Les Chrétiens considèrent la vie intérieure comme élément de base de son humanisme. Confucius a pratiqué de même et sur cette base s’est construite une éthique. Mao a récupéré le confucianisme en se mettant à la place de Dieu… Henri VIII d’Angleterre, Napoléon couronné empereur se sont mis à place du Pape...

Après la Chine, portons-nous vers l’Inde :

Le bouddhisme
Pour les Occidentaux, l’approche de cette religion est plus difficile. Il n’y a pas une doctrine, un message, une parole à étudier. Il s’agit de la transmission d’une expérience spirituelle dont la racine est l’hindouisme (le védisme4 que l’on trouve en Iran avec le mazdéisme). Il n’y a pas de prescription morale sur la mort, la naissance ou le mariage. Par contre, nous sommes ici avec un foisonnement de dieux, de déesses et d’esprits.
Le Prince Siddhartha devient Bouddha selon le récit bien connu. A la fin du VIIIe s., le Tibet l’adoptera. Ne proposant pas un type de société, cette religion s’est adaptée à de nombreux systèmes politiques différents.

En résumé, le désir est la cause de la souffrance. Le bonheur peut être une souffrance car nous savons qu’il ne durera pas, si ce n’est pas l’Éveil. Le désir ne peut mener qu’à l’insatisfaction. Pour échapper à la souffrance, le seul moyen est de la cessation totale du désir.
Voir les faits et en soi-même de façon juste est une nécessité de vérité. En se libérant de la sensualité et de la malveillance et en nous orientant vers la compassion, nous pouvons avoir une conception juste.
La parole juste nécessite le refus du mensonge, de la calomnie, de la médisance, de l’injure et du bavardage. L’action juste évite la violence, le vol et les relations sexuelles illicites, selon les lois communément admises (il n’y a pas une morale : polyandrie ou polygamie ou autre pratique sexuelle sont admises si la la loi l’autorise ; force de la coutume pas remise en cause).
Le moyen d’existence juste consiste à ne faire tort à personne. Pour surmonter les états d’esprit négatifs, il s’agit de méditer pour cultiver un climat de paix. Cultiver une attention juste afin de rester vigilant sur tous les phénomènes vécus. Se concentrer sur un objet de méditation conduit à un état d’extase qui mène au nirvana : cet état où l’on éprouve ni passion, ni angoisse, ni douleur, une sorte d’état d’apesanteur, un détachement de soi et du monde. Lucidité et vérité sont les gages de réussite.

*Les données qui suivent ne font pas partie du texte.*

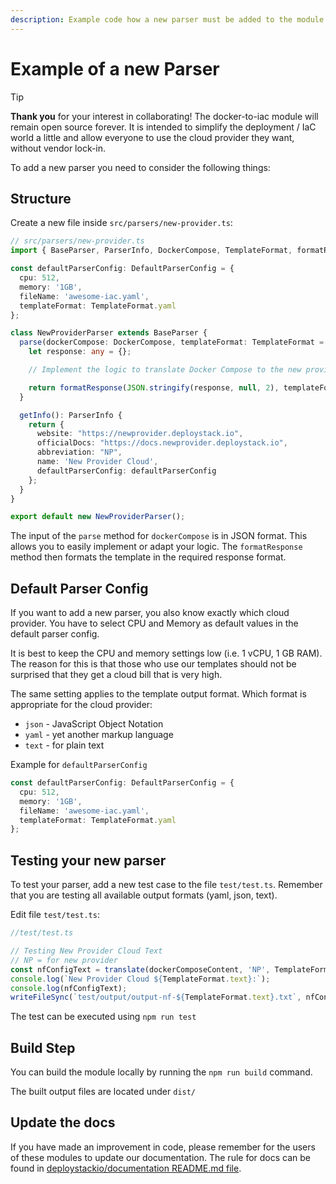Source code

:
 ```yaml
---
description: Example code how a new parser must be added to the module so that it can be published
---
```


# Example of a new Parser

> [!TIP]  
> __Thank you__ for your interest in collaborating! The docker-to-iac module will remain open source forever. It is intended to simplify the deployment / IaC world a little and allow everyone to use the cloud provider they want, without vendor lock-in.

To add a new parser you need to consider the following things:

## Structure

Create a new file inside `src/parsers/new-provider.ts`:

```typescript
// src/parsers/new-provider.ts
import { BaseParser, ParserInfo, DockerCompose, TemplateFormat, formatResponse, DefaultParserConfig } from './base-parser';

const defaultParserConfig: DefaultParserConfig = {
  cpu: 512,
  memory: '1GB',
  fileName: 'awesome-iac.yaml',
  templateFormat: TemplateFormat.yaml
};

class NewProviderParser extends BaseParser {
  parse(dockerCompose: DockerCompose, templateFormat: TemplateFormat = defaultParserConfig.templateFormat): any {
    let response: any = {};

    // Implement the logic to translate Docker Compose to the new provider's format

    return formatResponse(JSON.stringify(response, null, 2), templateFormat);
  }

  getInfo(): ParserInfo {
    return {
      website: "https://newprovider.deploystack.io",
      officialDocs: "https://docs.newprovider.deploystack.io",
      abbreviation: "NP",
      name: 'New Provider Cloud',
      defaultParserConfig: defaultParserConfig
    };
  }
}

export default new NewProviderParser();
```

The input of the `parse` method for `dockerCompose` is in JSON format. This allows you to easily implement or adapt your logic. The `formatResponse` method then formats the template in the required response format.

## Default Parser Config

If you want to add a new parser, you also know exactly which cloud provider. You have to select CPU and Memory as default values ​​in the default parser config.

It is best to keep the CPU and memory settings low (i.e. 1 vCPU, 1 GB RAM). The reason for this is that those who use our templates should not be surprised that they get a cloud bill that is very high.

The same setting applies to the template output format. Which format is appropriate for the cloud provider:

- `json` - JavaScript Object Notation
- `yaml` - yet another markup language
- `text` - for plain text

Example for `defaultParserConfig`

```typescript
const defaultParserConfig: DefaultParserConfig = {
  cpu: 512,
  memory: '1GB',
  fileName: 'awesome-iac.yaml',  
  templateFormat: TemplateFormat.yaml
};
```

## Testing your new parser

To test your parser, add a new test case to the file `test/test.ts`. Remember that you are testing all available output formats (yaml, json, text).

Edit file `test/test.ts`:

```typescript
//test/test.ts

// Testing New Provider Cloud Text
// NP = for new provider
const nfConfigText = translate(dockerComposeContent, 'NP', TemplateFormat.text);
console.log(`New Provider Cloud ${TemplateFormat.text}:`);
console.log(nfConfigText);
writeFileSync(`test/output/output-nf-${TemplateFormat.text}.txt`, nfConfigText);
```

The test can be executed using `npm run test`

## Build Step

You can build the module locally by running the `npm run build` command.

The built output files are located under `dist/`

## Update the docs

If you have made an improvement in code, please remember for the users of these modules to update our documentation. The rule for docs can be found in [deploystackio/documentation README.md file](https://github.com/deploystackio/documentation/blob/main/README.md).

La Bhagavad-Gîtâ, œuvre de 18 000 versets, est un des livres qui a inspiré et enseigné Gandhi dans sa vie. Sri Krishna parle avec son disciple Arjuna. Il s’agit d’un enseignement. Entendons quelques extraits qui illustrent ce qui précède :

Versets 20-215 :
Qui ne se réjouit des joies ni ne s’afflige des peines, celui dont l’intelligence est fixée sur l’âme , qui ne connaît pas l’égarement et possède la science de Dieu, celui-là a déjà transcendé la matière. L’être libéré n’est pas soumis à l’attrait des plaisirs matériels du monde extérieur, car il connaît l’extase intérieure. Se vouant à l’Être suprême , il goûte une félicité sans bornes.

Versets 22
L’homme d’intelligence ne s’adonne jamais aux plaisirs des sens : il ne s’y complaît point, ô fils de Kunti, car ils ont un début et une fin et n’apportent que la souffrance.

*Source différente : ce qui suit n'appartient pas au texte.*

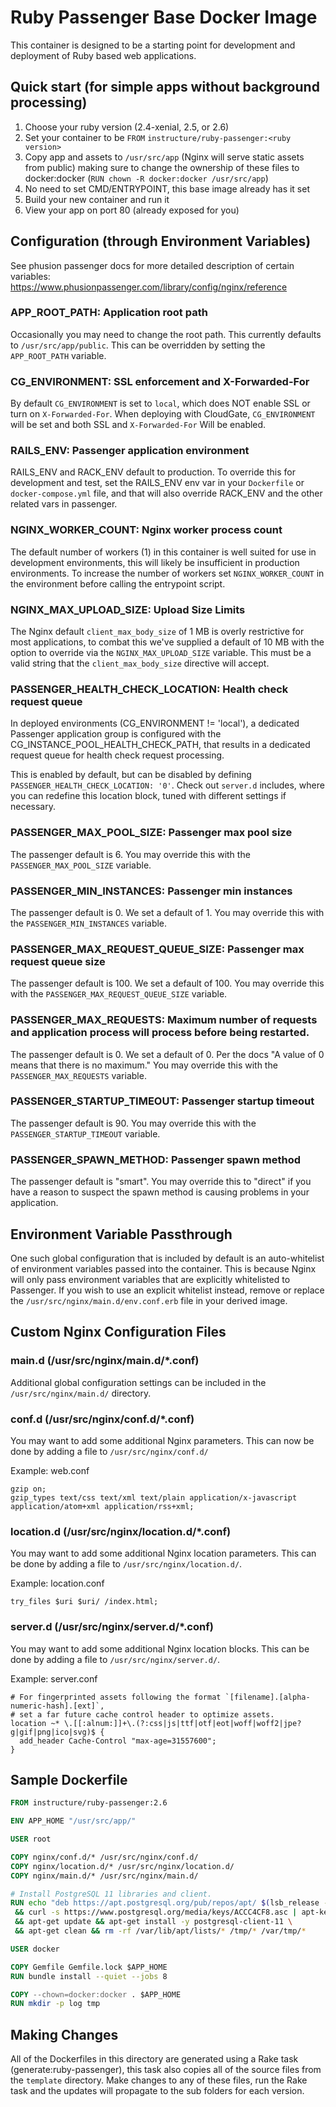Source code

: # Ruby Passenger Base Docker Image

This container is designed to be a starting point for development and deployment
of Ruby based web applications.

## Quick start (for simple apps without background processing)

1. Choose your ruby version (2.4-xenial, 2.5, or 2.6)
2. Set your container to be `FROM` `instructure/ruby-passenger:<ruby version>`
3. Copy app and assets to `/usr/src/app` (Nginx will serve static assets from public)
making sure to change the ownership of these files to docker:docker (`RUN chown -R docker:docker /usr/src/app`)
4. No need to set CMD/ENTRYPOINT, this base image already has it set
5. Build your new container and run it
6. View your app on port 80 (already exposed for you)

## Configuration (through Environment Variables)

See phusion passenger docs for more detailed description of certain variables: https://www.phusionpassenger.com/library/config/nginx/reference

### APP_ROOT_PATH: Application root path

Occasionally you may need to change the root path. This currently defaults to
`/usr/src/app/public`. This can be overridden by setting the `APP_ROOT_PATH`
variable.

### CG_ENVIRONMENT: SSL enforcement and X-Forwarded-For

By default `CG_ENVIRONMENT` is set to `local`, which does NOT enable SSL or turn
on `X-Forwarded-For`. When deploying with CloudGate, `CG_ENVIRONMENT` will be
set and both SSL and `X-Forwarded-For` Will be enabled.

### RAILS_ENV: Passenger application environment

RAILS_ENV and RACK_ENV default to production. To override this for development
and test, set the RAILS_ENV env var in your `Dockerfile` or `docker-compose.yml`
file, and that will also override RACK_ENV and the other related vars in
passenger.

### NGINX_WORKER_COUNT: Nginx worker process count

The default number of workers (1) in this container is well suited for use
in development environments, this will likely be insufficient in production
environments. To increase the number of workers set `NGINX_WORKER_COUNT` in
the environment before calling the entrypoint script.

### NGINX_MAX_UPLOAD_SIZE: Upload Size Limits

The Nginx default `client_max_body_size` of 1 MB is overly restrictive for
most applications, to combat this we've supplied a default of 10 MB with
the option to override via the `NGINX_MAX_UPLOAD_SIZE` variable. This must
be a valid string that the `client_max_body_size` directive will accept.

### PASSENGER_HEALTH_CHECK_LOCATION: Health check request queue

In deployed environments (CG_ENVIRONMENT != 'local'), a dedicated Passenger
application group is configured with the CG_INSTANCE_POOL_HEALTH_CHECK_PATH,
that results in a dedicated request queue for health check request processing.

This is enabled by default, but can be disabled by defining
`PASSENGER_HEALTH_CHECK_LOCATION: '0'`. Check out `server.d` includes, where you
can redefine this location block, tuned with different settings if necessary.

### PASSENGER_MAX_POOL_SIZE: Passenger max pool size

The passenger default is 6. You may override this with the
`PASSENGER_MAX_POOL_SIZE` variable.

### PASSENGER_MIN_INSTANCES: Passenger min instances

The passenger default is 0. We set a default of 1. You may override this with
the `PASSENGER_MIN_INSTANCES` variable.

### PASSENGER_MAX_REQUEST_QUEUE_SIZE: Passenger max request queue size

The passenger default is 100. We set a default of 100. You may override this
with the `PASSENGER_MAX_REQUEST_QUEUE_SIZE` variable.

### PASSENGER_MAX_REQUESTS: Maximum number of requests and application process will process before being restarted.
The passenger default is 0. We set a default of 0. Per the docs "A value of 0 means that 
there is no maximum." You may override this with the `PASSENGER_MAX_REQUESTS` variable.

### PASSENGER_STARTUP_TIMEOUT: Passenger startup timeout

The passenger default is 90. You may override this with the
`PASSENGER_STARTUP_TIMEOUT` variable.

### PASSENGER_SPAWN_METHOD: Passenger spawn method

The passenger default is "smart".  You may override this to "direct" if you have
a reason to suspect the spawn method is causing problems in your application.

## Environment Variable Passthrough

One such global configuration that is included by default is an auto-whitelist
of environment variables passed into the container. This is because Nginx will
only pass environment variables that are explicitly whitelisted to Passenger.
If you wish to use an explicit whitelist instead, remove or replace the
`/usr/src/nginx/main.d/env.conf.erb` file in your derived image.

## Custom Nginx Configuration Files

### main.d (/usr/src/nginx/main.d/*.conf)

Additional global configuration settings can be included in the
`/usr/src/nginx/main.d/` directory.

### conf.d (/usr/src/nginx/conf.d/*.conf)

You may want to add some additional Nginx parameters. This can now be done by
adding a file to `/usr/src/nginx/conf.d/`

Example: web.conf

```
gzip on;
gzip_types text/css text/xml text/plain application/x-javascript application/atom+xml application/rss+xml;
```

### location.d (/usr/src/nginx/location.d/*.conf)

You may want to add some additional Nginx location parameters. This can be done
by adding a file to `/usr/src/nginx/location.d/`.

Example: location.conf

```
try_files $uri $uri/ /index.html;
```

### server.d (/usr/src/nginx/server.d/*.conf)

You may want to add some additional Nginx location blocks. This can be done by
adding a file to `/usr/src/nginx/server.d/`.

Example: server.conf

```
# For fingerprinted assets following the format `[filename].[alpha-numeric-hash].[ext]`,
# set a far future cache control header to optimize assets.
location ~* \.[[:alnum:]]+\.(?:css|js|ttf|otf|eot|woff|woff2|jpe?g|gif|png|ico|svg)$ {
  add_header Cache-Control "max-age=31557600";
}
```

## Sample Dockerfile

```Dockerfile
FROM instructure/ruby-passenger:2.6

ENV APP_HOME "/usr/src/app/"

USER root

COPY nginx/conf.d/* /usr/src/nginx/conf.d/
COPY nginx/location.d/* /usr/src/nginx/location.d/
COPY nginx/main.d/* /usr/src/nginx/main.d/

# Install PostgreSQL 11 libraries and client.
RUN echo "deb https://apt.postgresql.org/pub/repos/apt/ $(lsb_release -cs)-pgdg main" > /etc/apt/sources.list.d/pgdg.list \
 && curl -s https://www.postgresql.org/media/keys/ACCC4CF8.asc | apt-key add - \
 && apt-get update && apt-get install -y postgresql-client-11 \
 && apt-get clean && rm -rf /var/lib/apt/lists/* /tmp/* /var/tmp/*

USER docker

COPY Gemfile Gemfile.lock $APP_HOME
RUN bundle install --quiet --jobs 8

COPY --chown=docker:docker . $APP_HOME
RUN mkdir -p log tmp
```

## Making Changes

All of the Dockerfiles in this directory are generated using a Rake task
(generate:ruby-passenger), this task also copies all of the source files
from the `template` directory. Make changes to any of these files, run the Rake
task and the updates will propagate to the sub folders for each version.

Qu’est-ce qu’un yogi ? Et je ne résiste pas à vous établir une étymologie qui est signifiante. Le mot yogi, se retrouve dans le mot joug qui vient du latin jugum (prononcé yougoume). Il s’agit d’un attelage vu comme une union. Le Yogi a un lien avec Dieu, une union. Le mot initial ne considère pas ceci comme un fardeau mais comme un lien. Le mot latin jugum a pour sens aussi servitude mais signifie encore cime, crête...

Verset 1
Il est le sannyasi, le vrai yogi, celui qui s’acquitte de ses devoirs sans attachement aucun pour les fruits de ses actes, et non celui qui n’allume pas le feu, qui se retranche de l’action.

Les actes dans ce monde sont donc bel et bien nécessaires. Un organe du corps n’agit pas uniquement pour lui-même mais pour le bien du corps entier. De même, tout homme agit pour le bien de la communauté.

Le fruit de cette sagesse est l’acquisition d’une sérénité en toute circonstance et ce verset le dit en peu de mots :
Verset 8
On appelle yogi, âme réalisée, l’être à qui la connaissance spirituelle et la réalisation de cette connaissance donnent la plénitude. Il a atteint le niveau spirituel et possède la maîtrise de soi. D’un œil égal il voit l’or, le caillou et la motte de terre.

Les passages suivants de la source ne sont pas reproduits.